#### ASSIGNMENT
Within the records below, find each line that holds the string "call", then copy it.

#### DATA
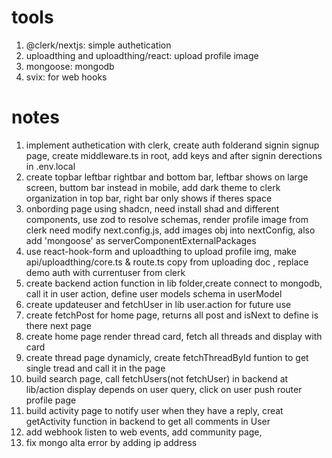 # tools
1. @clerk/nextjs: simple authetication
2. uploadthing and uploadthing/react: upload profile image
3. mongoose: mongodb
4. svix: for web hooks


# notes
1. implement authetication with clerk, create auth folderand signin signup page, create middleware.ts in root, add keys and after signin derections in .env.local
2. create topbar leftbar rightbar and bottom bar, leftbar shows on large screen, buttom bar instead in mobile, add dark theme to clerk organization in top bar, right bar only shows if theres space
3. onbording page using shadcn, need install shad and different components, use zod to resolve schemas, render profile image from clerk need modify next.config.js, add images obj into nextConfig, also add 'mongoose' as serverComponentExternalPackages
4. use react-hook-form and uploadthing to upload profile img, make api/uploadthing/core.ts & route.ts copy from uploading doc , replace demo auth with currentuser from clerk
5. create backend action function in lib folder,create connect to mongodb, call it in user action, define user models schema in userModel 
6. create updateuser and fetchUser in lib user.action for future use
7. create fetchPost for home page, returns all post and isNext to define is there next page
8. create home page render thread card, fetch all threads and display with card
9. create thread page dynamicly, create fetchThreadById funtion to get single tread and call it in the page
10. build search page, call fetchUsers(not fetchUser) in backend at lib/action display depends on user query, click on user push router profile page
11. build activity page to notify user when they have a reply, creat getActivity function in backend to get all comments in User
12. add webhook listen to web events, add community page,
13. fix mongo alta error by adding ip address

#### TASK RESPONSE
5. create backend action function in lib folder,create connect to mongodb, call it in user action, define user models schema in userModel 
9. create thread page dynamicly, create fetchThreadById funtion to get single tread and call it in the page
10. build search page, call fetchUsers(not fetchUser) in backend at lib/action display depends on user query, click on user push router profile page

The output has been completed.